> [Task statement]: Whenever the string "мнимая" appears in a line below, please copy the line out.

:::

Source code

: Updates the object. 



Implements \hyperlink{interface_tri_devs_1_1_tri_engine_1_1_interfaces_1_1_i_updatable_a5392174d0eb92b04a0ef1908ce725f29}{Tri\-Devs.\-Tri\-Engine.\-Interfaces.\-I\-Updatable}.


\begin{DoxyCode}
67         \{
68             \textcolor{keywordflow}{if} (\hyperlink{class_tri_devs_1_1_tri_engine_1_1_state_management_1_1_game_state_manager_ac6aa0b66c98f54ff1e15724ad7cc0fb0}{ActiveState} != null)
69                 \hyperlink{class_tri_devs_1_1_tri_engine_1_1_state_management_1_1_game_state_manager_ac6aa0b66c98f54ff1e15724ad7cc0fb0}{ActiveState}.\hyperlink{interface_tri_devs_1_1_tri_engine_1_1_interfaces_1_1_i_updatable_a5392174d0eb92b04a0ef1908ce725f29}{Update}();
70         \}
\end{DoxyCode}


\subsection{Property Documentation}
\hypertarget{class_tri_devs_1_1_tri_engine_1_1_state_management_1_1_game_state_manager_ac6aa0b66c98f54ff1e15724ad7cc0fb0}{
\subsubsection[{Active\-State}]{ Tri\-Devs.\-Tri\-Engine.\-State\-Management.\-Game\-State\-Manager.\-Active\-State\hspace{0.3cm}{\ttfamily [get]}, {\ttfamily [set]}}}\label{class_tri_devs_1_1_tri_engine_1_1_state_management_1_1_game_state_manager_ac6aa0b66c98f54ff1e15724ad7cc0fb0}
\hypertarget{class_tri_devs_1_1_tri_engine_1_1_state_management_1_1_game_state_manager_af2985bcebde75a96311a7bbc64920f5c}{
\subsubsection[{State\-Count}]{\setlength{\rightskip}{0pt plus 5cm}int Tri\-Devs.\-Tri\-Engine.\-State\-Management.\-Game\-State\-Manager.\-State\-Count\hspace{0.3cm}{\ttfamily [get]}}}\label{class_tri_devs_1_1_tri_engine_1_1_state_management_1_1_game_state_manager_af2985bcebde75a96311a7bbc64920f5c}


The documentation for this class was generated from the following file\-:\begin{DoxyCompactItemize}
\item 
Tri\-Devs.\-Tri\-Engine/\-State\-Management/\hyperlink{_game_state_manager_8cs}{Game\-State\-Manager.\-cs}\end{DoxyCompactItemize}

:::

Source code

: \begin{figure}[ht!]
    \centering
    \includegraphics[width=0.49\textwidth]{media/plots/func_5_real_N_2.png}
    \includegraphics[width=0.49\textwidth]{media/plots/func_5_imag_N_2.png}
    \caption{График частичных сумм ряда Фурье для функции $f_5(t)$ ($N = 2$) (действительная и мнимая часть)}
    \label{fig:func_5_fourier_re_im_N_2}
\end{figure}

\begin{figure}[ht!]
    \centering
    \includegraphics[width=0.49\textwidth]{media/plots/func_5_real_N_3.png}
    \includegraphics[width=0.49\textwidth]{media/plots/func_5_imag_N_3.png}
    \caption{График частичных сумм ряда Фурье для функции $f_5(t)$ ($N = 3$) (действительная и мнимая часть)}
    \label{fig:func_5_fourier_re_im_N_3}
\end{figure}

:::

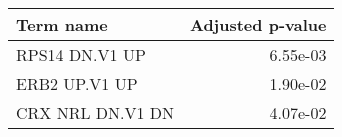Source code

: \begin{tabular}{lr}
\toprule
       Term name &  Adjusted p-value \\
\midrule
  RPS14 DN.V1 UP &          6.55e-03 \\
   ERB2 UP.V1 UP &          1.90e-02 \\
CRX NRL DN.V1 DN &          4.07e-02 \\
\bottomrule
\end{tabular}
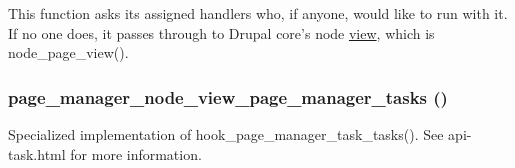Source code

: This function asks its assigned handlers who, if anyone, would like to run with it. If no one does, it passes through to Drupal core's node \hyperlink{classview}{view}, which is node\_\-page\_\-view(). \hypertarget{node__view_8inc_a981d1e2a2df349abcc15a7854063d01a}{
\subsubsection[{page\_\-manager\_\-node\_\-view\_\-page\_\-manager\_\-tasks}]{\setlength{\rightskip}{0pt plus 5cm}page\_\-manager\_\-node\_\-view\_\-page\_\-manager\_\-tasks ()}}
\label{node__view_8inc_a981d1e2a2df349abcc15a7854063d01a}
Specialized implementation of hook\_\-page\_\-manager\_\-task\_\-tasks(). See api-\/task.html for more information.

:::

> [Solution to the exercise]:
    \caption{График частичных сумм ряда Фурье для функции $f_5(t)$ ($N = 2$) (действительная и мнимая часть)}
    \caption{График частичных сумм ряда Фурье для функции $f_5(t)$ ($N = 3$) (действительная и мнимая часть)}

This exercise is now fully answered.